I agree with a little of what you say, some of it for slightly different reasons:
Huge Amounts of Pointless Time Sinks - I actually am not too bothered by the things you've brought up but I do have my own gripes about travel and also split zones. I don't like the thing of having to do 6 FATEs to upgrade chocobo speed. Namely, because the chocobo speed is so slow that getting to those FATEs before they're finished, with enough time to get gold on them, is a pain. IMO it would be better to have the faster speed from the off and maybe gate an Aether Current behind the first tier of Shared FATEs instead. This was compounded by split zones, where I would start heading to a FATE to find it was locked behind an invisible wall. One split zone per expansion at most in future is something I would like to see, if they must do them at all.
Too Much Doom and Gloom - I actually think they did a great job of balancing things here. Yes, there are dark moments, bleak moments but it never descends into misery porn, which some games absolutely would have at that point. Garlemald in particular hits a couple of very dark moments but then we help reunite a family for instance. And isn't that the theme of EW, yes, there are bad times and bad things happen but also good times and good deeds? As to Zenos, I'll grant you that one. The last fight with him upset the pacing for me at that point. I would have also liked the option of simply walking away from him.

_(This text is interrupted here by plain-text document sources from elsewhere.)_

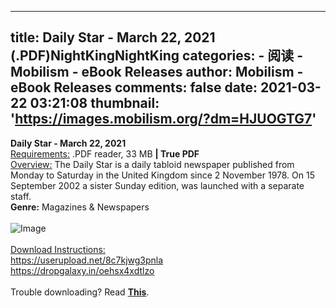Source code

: 
---
title: Daily Star - March 22, 2021 (.PDF)NightKingNightKing
categories: 
    - 阅读
    - Mobilism - eBook Releases
author: Mobilism - eBook Releases
comments: false
date: 2021-03-22 03:21:08
thumbnail: 'https://images.mobilism.org/?dm=HJUOGTG7'
---

<div>   
<span style="font-weight: bold"> Daily Star - March 22, 2021</span><br><span style="text-decoration: underline">Requirements:</span> .PDF reader, 33 MB <span style="font-weight: bold">| True PDF</span><br><span style="text-decoration: underline">Overview:</span> The Daily Star is a daily tabloid newspaper published from Monday to Saturday in the United Kingdom since 2 November 1978. On 15 September 2002 a sister Sunday edition, was launched with a separate staff.<br><span style="font-weight: bold">Genre:</span> Magazines & Newspapers <br><br><img src="https://images.mobilism.org/?dm=HJUOGTG7" alt="Image" referrerpolicy="no-referrer"><br><br><span style="text-decoration: underline">Download Instructions:</span><br><a class="postlink" href="https://userupload.net/8c7kjwg3pnla">https://userupload.net/8c7kjwg3pnla</a><br><a class="postlink" href="https://dropgalaxy.in/oehsx4xdtlzo">https://dropgalaxy.in/oehsx4xdtlzo</a><br><br>Trouble downloading? Read <a href="https://forum.mobilism.org/viewtopic.php?f=19&t=649944" class="postlink"><span style="font-weight: bold">This</span></a>.  
</div>
            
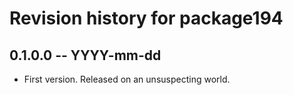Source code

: # Revision history for package194

## 0.1.0.0 -- YYYY-mm-dd

* First version. Released on an unsuspecting world.
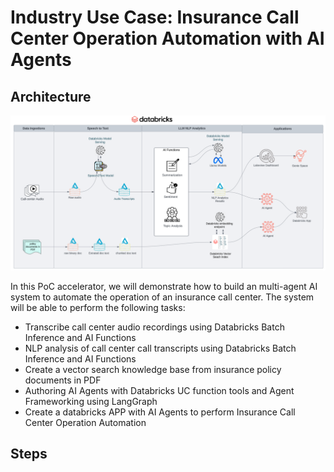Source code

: # Industry Use Case: Insurance Call Center Operation Automation with AI Agents 

## Architecture

![image](../imgs/insurance_operator_ai_agents_system.png)

In this PoC accelerator, we will demonstrate how to build an multi-agent AI system to automate the 
operation of an insurance call center. The system will be able to perform the following tasks:

* Transcribe call center audio recordings using Databricks Batch Inference and AI Functions
* NLP analysis of call center call transcripts using Databricks Batch Inference and AI Functions
* Create a vector search knowledge base from insurance policy documents in PDF
* Authoring AI Agents with Databricks UC function tools and Agent Frameworking using LangGraph 
* Create a databricks APP with AI Agents to perform Insurance Call Center Operation Automation

## Steps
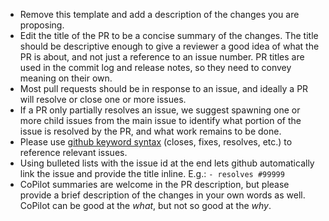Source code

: - Remove this template and add a description of the changes you are proposing.
- Edit the title of the PR to be a concise summary of the changes. The title should
  be descriptive enough to give a reviewer a good idea of what the PR is about, and
  not just a reference to an issue number. PR titles are used in the commit log
  and release notes, so they need to convey meaning on their own.
- Most pull requests should be in response to an issue, and ideally a PR will
  resolve or close one or more issues.
- If a PR only partially resolves an issue,
  we suggest spawning one or more child issues from the main issue to identify what portion
  of the issue is resolved by the PR, and what work remains to be done.
- Please use [github keyword syntax](https://docs.github.com/en/get-started/writing-on-github/working-with-advanced-formatting/using-keywords-in-issues-and-pull-requests)
  (closes, fixes, resolves, etc.) to reference relevant issues.
- Using bulleted lists with the issue id at the end lets github automatically
  link the issue and provide the title inline. E.g.: `- resolves #99999`
- CoPilot summaries are welcome in the PR description, but please provide a brief
description of the changes in your own words as well. CoPilot can be good at the *what*,
but not so good at the *why*.
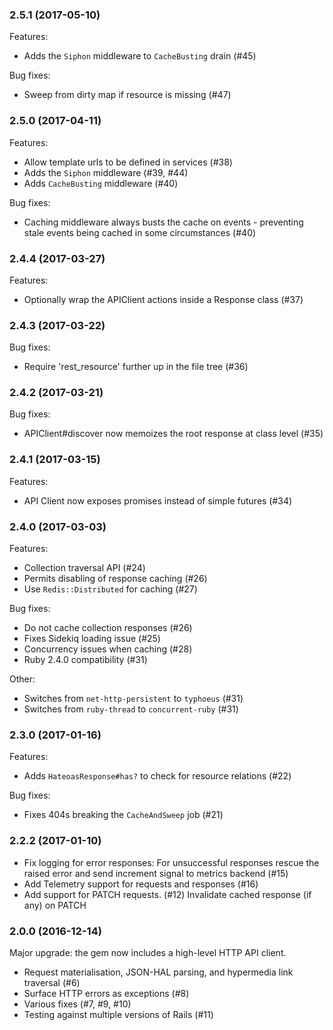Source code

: ### 2.5.1 (2017-05-10)

Features:

- Adds the `Siphon` middleware  to `CacheBusting` drain (#45)

Bug fixes:

- Sweep from dirty map if resource is missing (#47)


### 2.5.0 (2017-04-11)

Features:

- Allow template urls to be defined in services (#38)
- Adds the `Siphon` middleware (#39, #44)
- Adds `CacheBusting` middleware (#40)

Bug fixes:

- Caching middleware always busts the cache on events - preventing stale events being cached in some circumstances (#40)

### 2.4.4 (2017-03-27)

Features:

- Optionally wrap the APIClient actions inside a Response class (#37)

### 2.4.3 (2017-03-22)

Bug fixes:

- Require 'rest_resource' further up in the file tree (#36)

### 2.4.2 (2017-03-21)

Bug fixes:

- APIClient#discover now memoizes the root response at class level (#35)

### 2.4.1 (2017-03-15)

Features:

- API Client now exposes promises instead of simple futures (#34)

### 2.4.0 (2017-03-03)

Features:

- Collection traversal API (#24)
- Permits disabling of response caching (#26)
- Use `Redis::Distributed` for caching (#27)

Bug fixes:

- Do not cache collection responses (#26)
- Fixes Sidekiq loading issue (#25)
- Concurrency issues when caching (#28)
- Ruby 2.4.0 compatibility (#31)

Other:

- Switches from `net-http-persistent` to `typhoeus` (#31)
- Switches from `ruby-thread` to `concurrent-ruby` (#31)


### 2.3.0 (2017-01-16)

Features:

- Adds `HateoasResponse#has?` to check for resource relations (#22)

Bug fixes:

- Fixes 404s breaking the `CacheAndSweep` job (#21)

### 2.2.2 (2017-01-10)

- Fix logging for error responses:
  For unsuccessful responses rescue the raised error and
  send increment signal to metrics backend (#15)
- Add Telemetry support for requests and responses (#16)
- Add support for PATCH requests. (#12)
  Invalidate cached response (if any) on PATCH

### 2.0.0 (2016-12-14)

Major upgrade: the gem now includes a high-level HTTP API client.

- Request materialisation, JSON-HAL parsing, and hypermedia link traversal (#6)
- Surface HTTP errors as exceptions (#8)
- Various fixes (#7, #9, #10)
- Testing against multiple versions of Rails (#11)

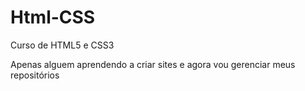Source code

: # Html-CSS
Curso de HTML5 e CSS3

Apenas alguem aprendendo a criar sites e agora vou gerenciar meus repositórios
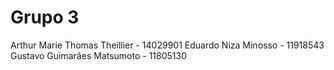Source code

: # Grupo 3

Arthur Marie Thomas Theillier - 14029901
Eduardo Niza Minosso - 11918543
Gustavo Guimarães Matsumoto - 11805130
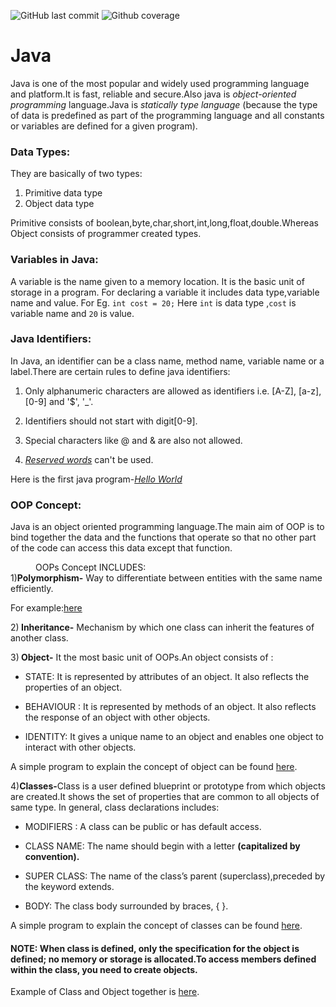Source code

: ![GitHub last commit](https://img.shields.io/github/last-commit/Starcode71Ooze/JAVA-JET.svg?color=light%20green)  ![Github coverage](https://img.shields.io/badge/Java-100%25-blue.svg)
# Java
Java is one of the most popular and widely used programming language and platform.It is fast, reliable and secure.Also java is *object-oriented programming* language.Java is *statically type language* (because the type of data is predefined as part of the programming language and all constants or variables are defined for a given program).
### Data Types:
They are basically of two types:
1) Primitive data type
2) Object data type

Primitive consists of boolean,byte,char,short,int,long,float,double.Whereas Object consists of programmer created types.
### Variables in Java:
A variable is the name given to a memory location. It is the basic unit of storage in a program.
For declaring a variable it includes data type,variable name and value.
For Eg. `int cost = 20;`
Here `int` is data type ,`cost` is variable name and `20` is value.
### Java Identifiers:
In Java, an identifier can be a class name, method name, variable name or a label.There are certain rules to define java identifiers:

1. Only alphanumeric characters are allowed as identifiers i.e. [A-Z], [a-z], [0-9] and '$', '_'.

1. Identifiers should not start with digit[0-9].

1. Special characters like @ and & are also not allowed.

1. [*Reserved words*](https://www.computerhope.com/jargon/j/java_reserved_words.htm) can't be used.

Here is the first java program-[*Hello World*](https://github.com/Starcode71Ooze/JAVA-JET/blob/master/HelloWorld.java)

### OOP Concept:
Java is an object oriented programming language.The main aim of OOP is to bind together the data and the functions that operate so that no other part of the code can access this data except that function.
<dd>OOPs Concept INCLUDES: </dd>
1)<B>Polymorphism-</B> Way to differentiate between entities with the same name efficiently.

  For example:[here](https://github.com/Starcode71Ooze/JAVA-JET/blob/master/polymorphism.java)

2)<B> Inheritance-</B> Mechanism by which one class can inherit the features of another class.

3)<B> Object-</B> It the most basic unit of OOPs.An object consists of : 
 
 - STATE: It is represented by attributes of an object. It also reflects the properties of an object.
 
 - BEHAVIOUR : It is represented by methods of an object. It also reflects the response of an object with other objects.
 
 - IDENTITY: It gives a unique name to an object and enables one object to interact with other objects.
 
 A simple program to explain the concept of object can be found [here](https://github.com/Starcode71Ooze/JAVA-JET/blob/master/Object.java).

4)<B>Classes-</B>Class is a user defined blueprint or prototype from which objects are created.It shows the set of properties that are common to all objects of same type. In general, class declarations includes:

- MODIFIERS : A class can be public or has default access.

- CLASS NAME: The name should begin with a letter <B>(capitalized by convention).</B>

- SUPER CLASS: The name of the class’s parent (superclass),preceded by the keyword extends.

- BODY: The class body surrounded by braces, { }.
 
 A simple program to explain the concept of classes can be found [here](https://github.com/Starcode71Ooze/JAVA-JET/blob/master/Class.java).

#### NOTE: When class is defined, only the specification for the object is defined; no memory or storage is allocated.To access members defined within the class, you need to create objects.

Example of Class and Object together is [here](https://github.com/Starcode71Ooze/JAVA-JET/blob/master/Class%20and%20Objects.java).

Dumb Dialogue - Whilst I felt there were a couple of cringey moments on other parts of the story, I don't think it was all that dumb. Garlemald in particular, it actually made sense. These were a proud people who were sure that a plan was in place that would see the empire rise again. Why would they accept that the "barbarians" who, in their eyes, had victimised them historically to the extent that they set forth and found Garlemald, suddenly want to help them? From their point of view, we were there to take advantage of the disaster that had struck them, trying to subjugate them again before they could regroup, spreading lies to make them think the situation was worse than it was.